The controllato card comes with every new Gucci bag, evidence the bag was inspected after completion. (Controllato means “checked.”) While every new genuine Gucci bag will have one, its existence does not authenticate the item.
Counterfeiters who can copy a leather bag can also duplicate a simple paper tag. And it is simple; real controllato cards have the Gucci logo in the center, below that the word “controllato” in lower case letters and below that are the numbers 1234567890. Then again, a fake might have this, too.
Inside a Gucci bag, there should be a leather tag stamped with ®, Gucci and “made in Italy.” Check this stamp it carefully for the correct font, spacing, spelling and positioning (generally centered). Also, keep in mind clarity of the stamp itself; real Gucci heat stamps are clear and even, not muddled.
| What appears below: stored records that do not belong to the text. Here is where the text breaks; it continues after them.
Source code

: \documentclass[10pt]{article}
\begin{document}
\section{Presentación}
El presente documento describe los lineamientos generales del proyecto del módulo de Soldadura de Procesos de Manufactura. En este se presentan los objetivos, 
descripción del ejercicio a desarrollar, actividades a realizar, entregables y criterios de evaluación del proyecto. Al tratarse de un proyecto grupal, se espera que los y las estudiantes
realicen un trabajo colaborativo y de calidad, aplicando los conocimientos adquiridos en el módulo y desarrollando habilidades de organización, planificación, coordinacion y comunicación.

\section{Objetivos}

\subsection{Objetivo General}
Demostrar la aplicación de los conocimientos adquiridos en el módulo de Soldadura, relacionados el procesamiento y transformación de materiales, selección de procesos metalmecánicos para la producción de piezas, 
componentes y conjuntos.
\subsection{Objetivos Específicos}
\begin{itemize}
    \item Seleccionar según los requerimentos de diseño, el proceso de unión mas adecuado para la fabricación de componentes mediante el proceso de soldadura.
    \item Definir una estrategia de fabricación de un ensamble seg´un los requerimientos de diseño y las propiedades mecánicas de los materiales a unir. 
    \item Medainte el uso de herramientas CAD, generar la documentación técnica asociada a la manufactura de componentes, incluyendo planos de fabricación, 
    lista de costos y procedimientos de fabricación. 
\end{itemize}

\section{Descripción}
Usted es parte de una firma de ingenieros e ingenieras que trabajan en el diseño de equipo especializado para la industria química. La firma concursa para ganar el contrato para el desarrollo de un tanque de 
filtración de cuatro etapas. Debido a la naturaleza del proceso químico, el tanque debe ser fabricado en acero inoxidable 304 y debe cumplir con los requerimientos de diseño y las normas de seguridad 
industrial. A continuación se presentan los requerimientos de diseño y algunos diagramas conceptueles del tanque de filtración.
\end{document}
The serial number is on the reverse side of the leather Gucci tag. It’s usually made up of two numbers, one atop the other. (It may also be formatted in one continuous line.) On top is the style number and below is the supplier code. The number “corresponds to a style,” explains Ridolfi. “If you Google that number and what comes up is a totally different bag, that’s a red flag.”
For example, “if you have a hobo, and when you search for that number you get a wallet, clearly something is off.” The serial number should include a total of between 10 to 13 numbers. Because these are heat-stamped into the leather, they present a good opportunity for to assess quality. As with the tag, if the stamp is uneven, sloppy or hard to read, it’s time to reconsider.
Cheap hardware is a common indicator of a replica Gucci bag. Real Gucci hardware is sturdy, solid metal, and most pieces — from the snaps to the zipper — are cleanly engraved with “Gucci.” Fake hardware may be lightweight, chipped, flakey or even rusted. Restorers are extremely careful with real Gucci hardware. “You would never want to put real Gucci hardware on a fake bag,” explains Anthony “Tony” Rago, of Rago Brothers Shoe and Leather Repair.